The St. Peterburg City Council is moving forward with discussions to either create a mechanism for early voting in municipal elections or move to in-conjunction voting with county and state elections, which already provide an early voting option.
At Thursday’s meeting, city council held a first reading of an ordinance that addresses a letter from the Supervisor of Elections Office (SOE) and acknowledges that state law authorizes the SOE to decline the city’s request to provide optional early voting for municipal elections. The ordinance also sought to improve overall clarity surrounding the process.
Following an Oct. 7 council meeting in which the city council first broached the subject of early voting, a representative from the Supervisor of Elections (SOE) office sent a letter to all municipal clerks in Pinellas County, including the St. Petersburg City Clerk. The letter discussed the elections office’s service limits and described the potential benefits of holding municipal elections in conjunction with national, state and county elections.
“Municipalities wishing to increase voter turnout by maximizing access to mail ballot drop boxes and early voting would need to consider the in-conjunction option,” wrote election contractor Marc Gillette in the letter.
At Thursday’s council meeting, Assistant City Attorney Brett Pettigrew explained the state only requires early voting for municipal elections when held in conjunction with county and state elections. Those elections are held on even-number years, while St. Petersburg holds its elections on odd-number years – per the city charter. The state allows for an early voting option if a municipality meets specific criteria, but the SOE has the authority to deny any requests.
The new ordinance establishes a clear process to request that SOE Julie Marcus create a municipal early voting option.
Councilmember Deborah Figgs-Sanders noted that funding and staffing impede the city’s ability to institute early voting. She added that even if St. Pete were to address those issues, Marcus could still deny the request. Based on the estimates he received from the SOE, City Clerk Chan Srinivasa said the cost for three early voting polling locations would be $312,000 per election. Srinivasa said it would cost the city roughly $1.2 million for a full election cycle.
“Theoretically, the city could conduct it (early voting) itself, but that would require us creating essentially a parallel election apparatus,” replied Pettigrew. “Buying our own voting machines, it would just be practically impossible.
“Realistically, if the supervisor doesn’t conduct the early voting, it’s not going to be conducted.”
The SOE letter relayed the advantages to the city changing its election cycle to match county and state voting periods.
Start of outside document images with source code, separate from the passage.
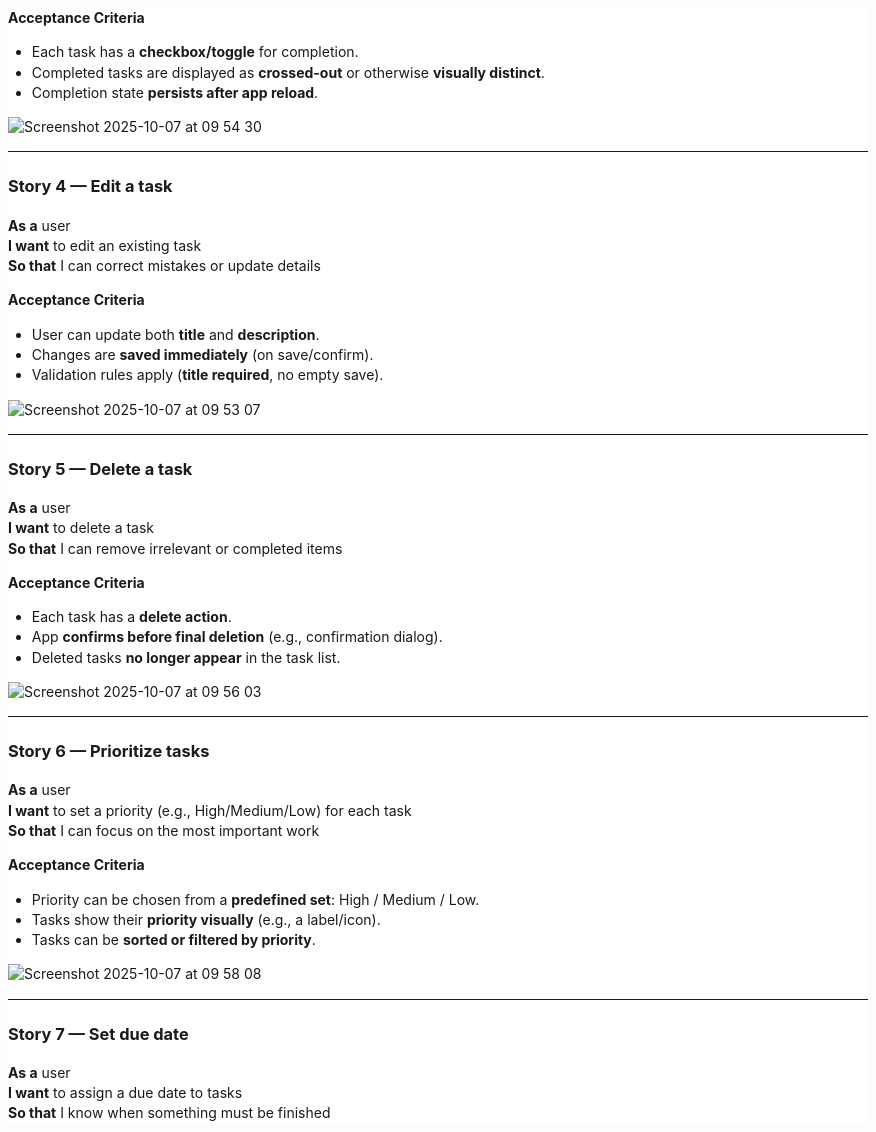 **Acceptance Criteria**
- Each task has a **checkbox/toggle** for completion.
- Completed tasks are displayed as **crossed-out** or otherwise **visually distinct**.
- Completion state **persists after app reload**.
<img width="580" height="400" alt="Screenshot 2025-10-07 at 09 54 30" src="https://github.com/user-attachments/assets/643a8da9-3ed0-44c9-9be7-70bc9324e9b4" />

---

### Story 4 — Edit a task
**As a** user  
**I want** to edit an existing task  
**So that** I can correct mistakes or update details

**Acceptance Criteria**
- User can update both **title** and **description**.
- Changes are **saved immediately** (on save/confirm).
- Validation rules apply (**title required**, no empty save).
<img width="514" height="406" alt="Screenshot 2025-10-07 at 09 53 07" src="https://github.com/user-attachments/assets/8eee5e6c-1dfb-4085-848c-aeeb83191305" />

---

### Story 5 — Delete a task
**As a** user  
**I want** to delete a task  
**So that** I can remove irrelevant or completed items

**Acceptance Criteria**
- Each task has a **delete action**.
- App **confirms before final deletion** (e.g., confirmation dialog).
- Deleted tasks **no longer appear** in the task list.
<img width="731" height="354" alt="Screenshot 2025-10-07 at 09 56 03" src="https://github.com/user-attachments/assets/3994aa2f-f864-43f3-a1fd-c77a1420ebcc" />

---

### Story 6 — Prioritize tasks
**As a** user  
**I want** to set a priority (e.g., High/Medium/Low) for each task  
**So that** I can focus on the most important work

**Acceptance Criteria**
- Priority can be chosen from a **predefined set**: High / Medium / Low.
- Tasks show their **priority visually** (e.g., a label/icon).
- Tasks can be **sorted or filtered by priority**.
<img width="932" height="332" alt="Screenshot 2025-10-07 at 09 58 08" src="https://github.com/user-attachments/assets/160a4156-12af-427f-8cf7-0fde29e3035d" />

---

### Story 7 — Set due date
**As a** user  
**I want** to assign a due date to tasks  
**So that** I know when something must be finished
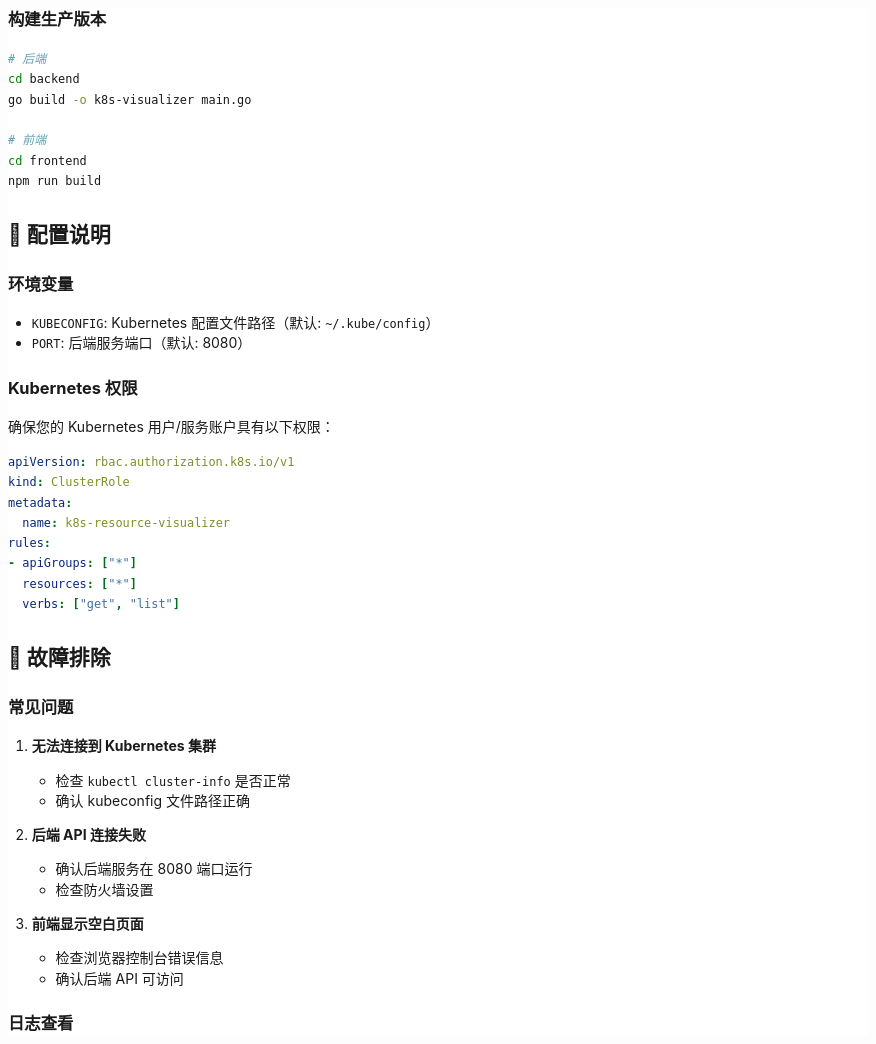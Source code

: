 ### 构建生产版本

```bash
# 后端
cd backend
go build -o k8s-visualizer main.go

# 前端
cd frontend
npm run build
```

## 🔧 配置说明

### 环境变量

- `KUBECONFIG`: Kubernetes 配置文件路径（默认: `~/.kube/config`）
- `PORT`: 后端服务端口（默认: 8080）

### Kubernetes 权限

确保您的 Kubernetes 用户/服务账户具有以下权限：

```yaml
apiVersion: rbac.authorization.k8s.io/v1
kind: ClusterRole
metadata:
  name: k8s-resource-visualizer
rules:
- apiGroups: ["*"]
  resources: ["*"]
  verbs: ["get", "list"]
```

## 🚨 故障排除

### 常见问题

1. **无法连接到 Kubernetes 集群**
   - 检查 `kubectl cluster-info` 是否正常
   - 确认 kubeconfig 文件路径正确

2. **后端 API 连接失败**
   - 确认后端服务在 8080 端口运行
   - 检查防火墙设置

3. **前端显示空白页面**
   - 检查浏览器控制台错误信息
   - 确认后端 API 可访问

### 日志查看
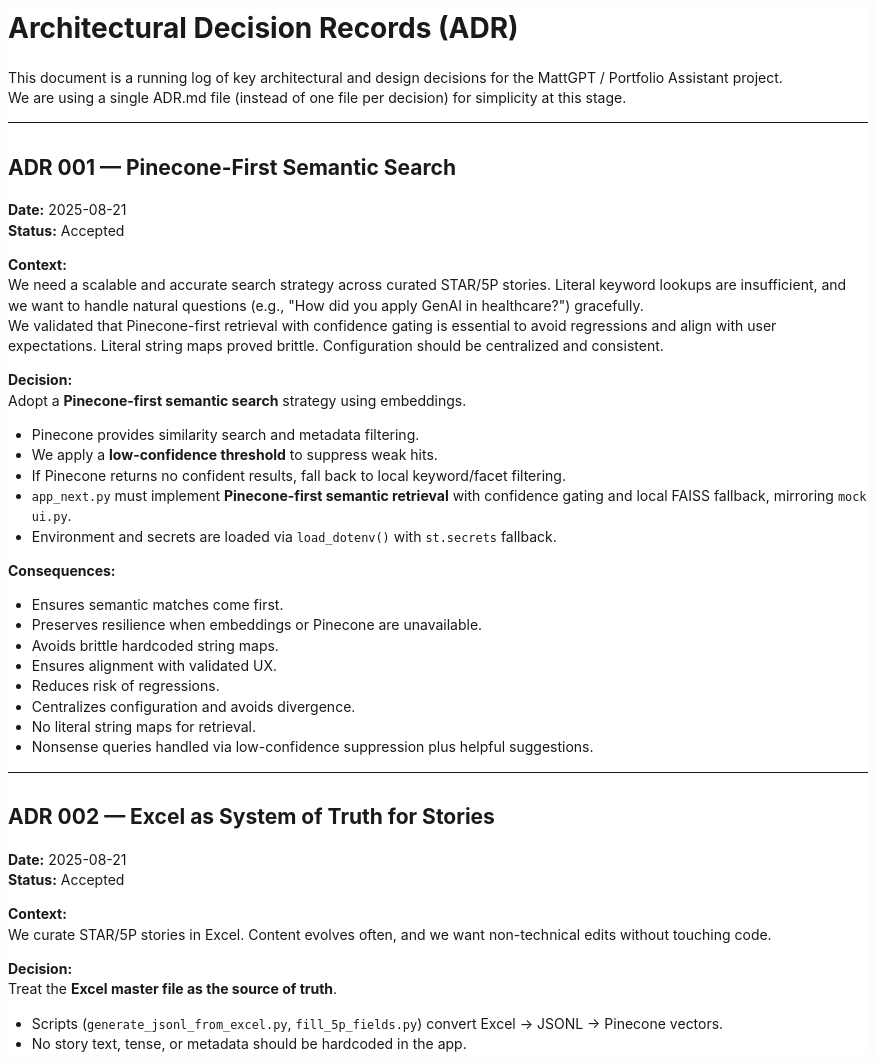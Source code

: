 # Architectural Decision Records (ADR)

This document is a running log of key architectural and design decisions for the MattGPT / Portfolio Assistant project.  
We are using a single ADR.md file (instead of one file per decision) for simplicity at this stage.

---

## ADR 001 — Pinecone-First Semantic Search  
**Date:** 2025-08-21  
**Status:** Accepted  

**Context:**  
We need a scalable and accurate search strategy across curated STAR/5P stories. Literal keyword lookups are insufficient, and we want to handle natural questions (e.g., "How did you apply GenAI in healthcare?") gracefully.  
We validated that Pinecone-first retrieval with confidence gating is essential to avoid regressions and align with user expectations. Literal string maps proved brittle. Configuration should be centralized and consistent.

**Decision:**  
Adopt a **Pinecone-first semantic search** strategy using embeddings.  
- Pinecone provides similarity search and metadata filtering.  
- We apply a **low-confidence threshold** to suppress weak hits.  
- If Pinecone returns no confident results, fall back to local keyword/facet filtering.  
- `app_next.py` must implement **Pinecone-first semantic retrieval** with confidence gating and local FAISS fallback, mirroring `mockui.py`.  
- Environment and secrets are loaded via `load_dotenv()` with `st.secrets` fallback.  

**Consequences:**  
- Ensures semantic matches come first.  
- Preserves resilience when embeddings or Pinecone are unavailable.  
- Avoids brittle hardcoded string maps.
- Ensures alignment with validated UX.  
- Reduces risk of regressions.  
- Centralizes configuration and avoids divergence.  
- No literal string maps for retrieval.  
- Nonsense queries handled via low-confidence suppression plus helpful suggestions.  
---

## ADR 002 — Excel as System of Truth for Stories  
**Date:** 2025-08-21  
**Status:** Accepted  

**Context:**  
We curate STAR/5P stories in Excel. Content evolves often, and we want non-technical edits without touching code.  

**Decision:**  
Treat the **Excel master file as the source of truth**.  
- Scripts (`generate_jsonl_from_excel.py`, `fill_5p_fields.py`) convert Excel → JSONL → Pinecone vectors.  
- No story text, tense, or metadata should be hardcoded in the app.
The letter also stated that an unnamed local municipality switched from conducting stand-alone elections to in-conjunction elections and experienced positive results.
“In the first election conducted after the change, voter turnout increased by 279% (March 2013 to November 2014.) The same municipality also reduced overall election costs from $17,046 to $2,838, respectively,” stated Gillette in the letter. “That is an 84% cost savings or a savings of $1.17 per voter, which included early voting and additional mail ballot drop boxes because the election was held in conjunction with a countywide election.”
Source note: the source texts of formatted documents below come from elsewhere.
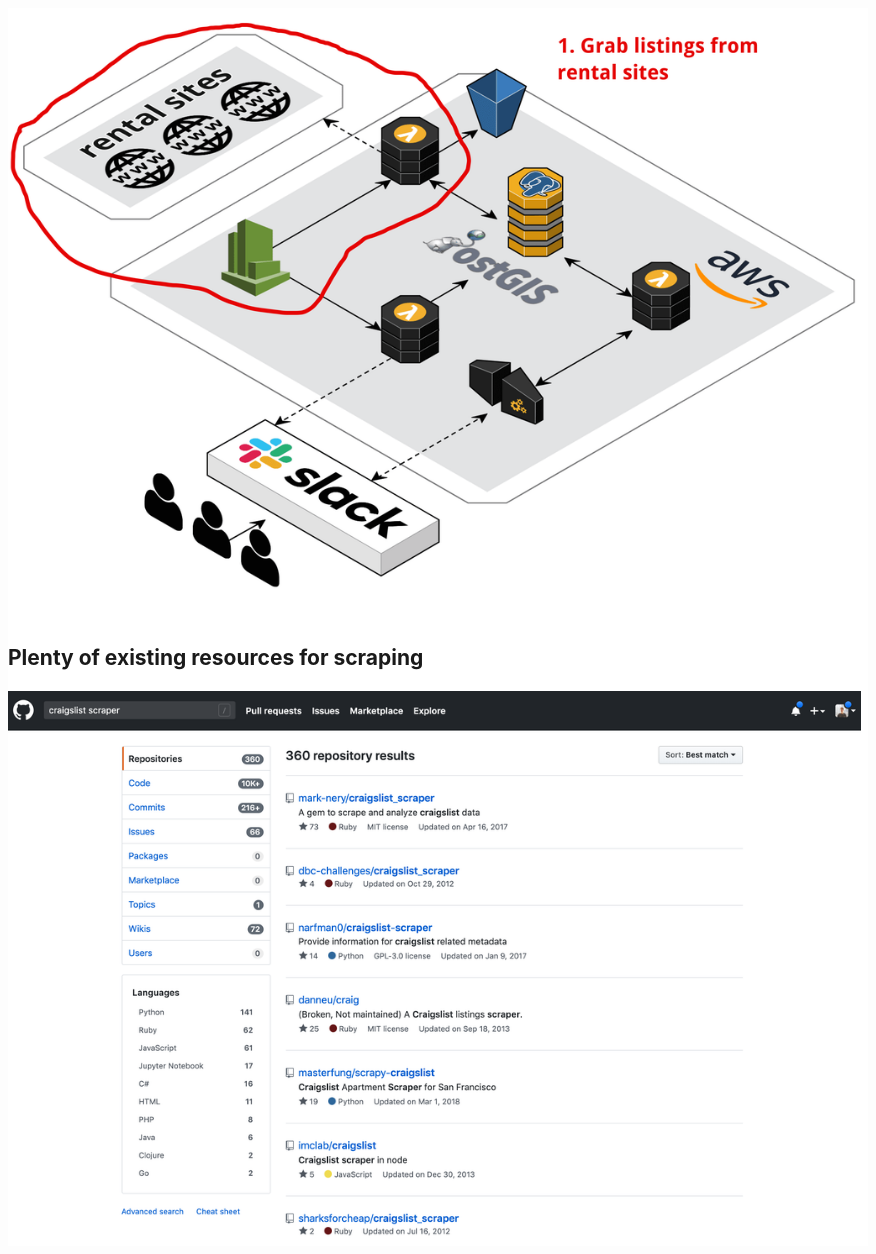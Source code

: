 <img src="imgs/pycon-canada-2019/domi_architecture_1.png" height="600px">


## Plenty of existing resources for scraping

<img src="imgs/pycon-canada-2019/craigslist_scraper_search_results.png" height="550px">
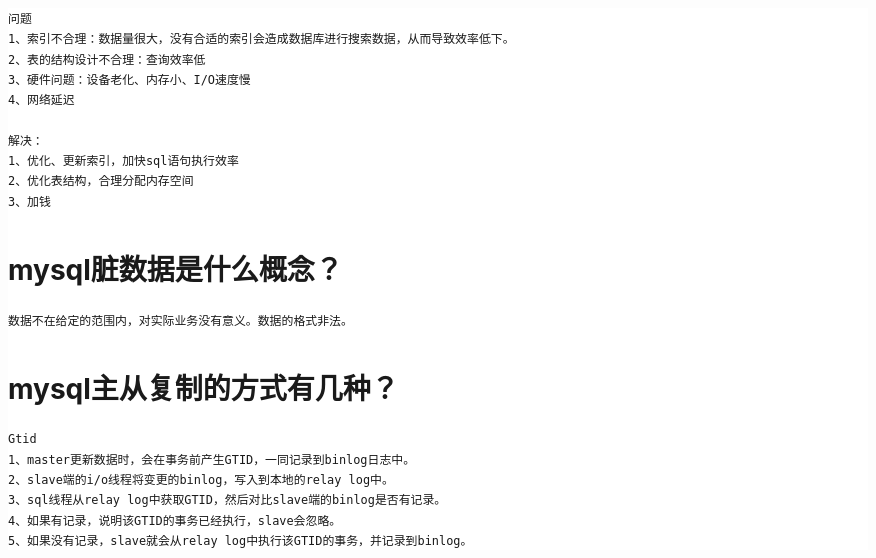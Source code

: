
 ```
问题
1、索引不合理：数据量很大，没有合适的索引会造成数据库进行搜索数据，从而导致效率低下。
2、表的结构设计不合理：查询效率低
3、硬件问题：设备老化、内存小、I/O速度慢
4、网络延迟

解决：
1、优化、更新索引，加快sql语句执行效率
2、优化表结构，合理分配内存空间
3、加钱
```

# mysql脏数据是什么概念？

```
数据不在给定的范围内，对实际业务没有意义。数据的格式非法。
```

# mysql主从复制的方式有几种？

```
Gtid
1、master更新数据时，会在事务前产生GTID，一同记录到binlog日志中。
2、slave端的i/o线程将变更的binlog，写入到本地的relay log中。
3、sql线程从relay log中获取GTID，然后对比slave端的binlog是否有记录。
4、如果有记录，说明该GTID的事务已经执行，slave会忽略。
5、如果没有记录，slave就会从relay log中执行该GTID的事务，并记录到binlog。
```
Councilmember Gina Driscoll expressed concern that the city could amend its charter to hold elections on even-number years to align with the county and state and still experience discrepancies with municipal election dates. Pettigrew explained that most dates would align but said he would have to look further into the matter.
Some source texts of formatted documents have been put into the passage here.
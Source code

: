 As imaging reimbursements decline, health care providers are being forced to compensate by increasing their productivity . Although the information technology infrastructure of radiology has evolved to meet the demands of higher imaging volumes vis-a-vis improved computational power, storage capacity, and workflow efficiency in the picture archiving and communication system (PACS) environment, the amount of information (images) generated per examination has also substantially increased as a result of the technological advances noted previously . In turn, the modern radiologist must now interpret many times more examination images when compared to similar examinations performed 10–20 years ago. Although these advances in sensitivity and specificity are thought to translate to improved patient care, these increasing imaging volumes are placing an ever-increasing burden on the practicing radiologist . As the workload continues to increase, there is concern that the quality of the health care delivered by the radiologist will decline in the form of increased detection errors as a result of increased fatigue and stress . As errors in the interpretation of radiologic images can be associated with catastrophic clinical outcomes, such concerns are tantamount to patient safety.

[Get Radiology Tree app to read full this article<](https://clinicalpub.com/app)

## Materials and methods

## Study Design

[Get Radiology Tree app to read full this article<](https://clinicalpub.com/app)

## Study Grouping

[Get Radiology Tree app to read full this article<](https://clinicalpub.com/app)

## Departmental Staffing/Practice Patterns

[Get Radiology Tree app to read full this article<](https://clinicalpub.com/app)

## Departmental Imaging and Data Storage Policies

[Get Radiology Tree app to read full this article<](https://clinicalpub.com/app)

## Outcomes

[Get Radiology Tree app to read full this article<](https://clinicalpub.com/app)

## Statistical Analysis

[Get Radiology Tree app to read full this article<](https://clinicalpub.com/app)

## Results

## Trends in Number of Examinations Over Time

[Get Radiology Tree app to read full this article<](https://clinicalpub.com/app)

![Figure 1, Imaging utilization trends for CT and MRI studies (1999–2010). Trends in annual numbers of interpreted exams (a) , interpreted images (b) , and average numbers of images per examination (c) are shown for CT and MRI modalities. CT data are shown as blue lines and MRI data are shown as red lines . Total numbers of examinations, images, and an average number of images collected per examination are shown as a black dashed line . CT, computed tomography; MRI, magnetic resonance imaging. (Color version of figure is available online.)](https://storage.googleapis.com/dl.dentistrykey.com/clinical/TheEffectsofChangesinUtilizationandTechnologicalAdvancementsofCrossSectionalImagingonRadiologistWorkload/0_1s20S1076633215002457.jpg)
Councilmember Darden Rice broached the subject of early voting in September and requested a presentation to city council on the fiscal, operational and logistical data involved in implementing early voting for municipal elections at an Oct. 7 council meeting.
Following that presentation, Council Chair Ed Montanari said he would like to discuss the matter further. Rice said she would draft a resolution and bring it to a Public Service and Infrastructure (PSI) Committee meeting scheduled for Oct. 14. The SOE letter strongly encouraging the city to hold in-conjunction voting was dated Oct. 14.
Thursday’s revised ordinance reflecting SOE Julie Marcus’ authority on the matter and clarifying details on the proposed changes was passed unanimously, with Councilmember Rice absent. The ordinance now moves to a public hearing, scheduled for Dec. 9.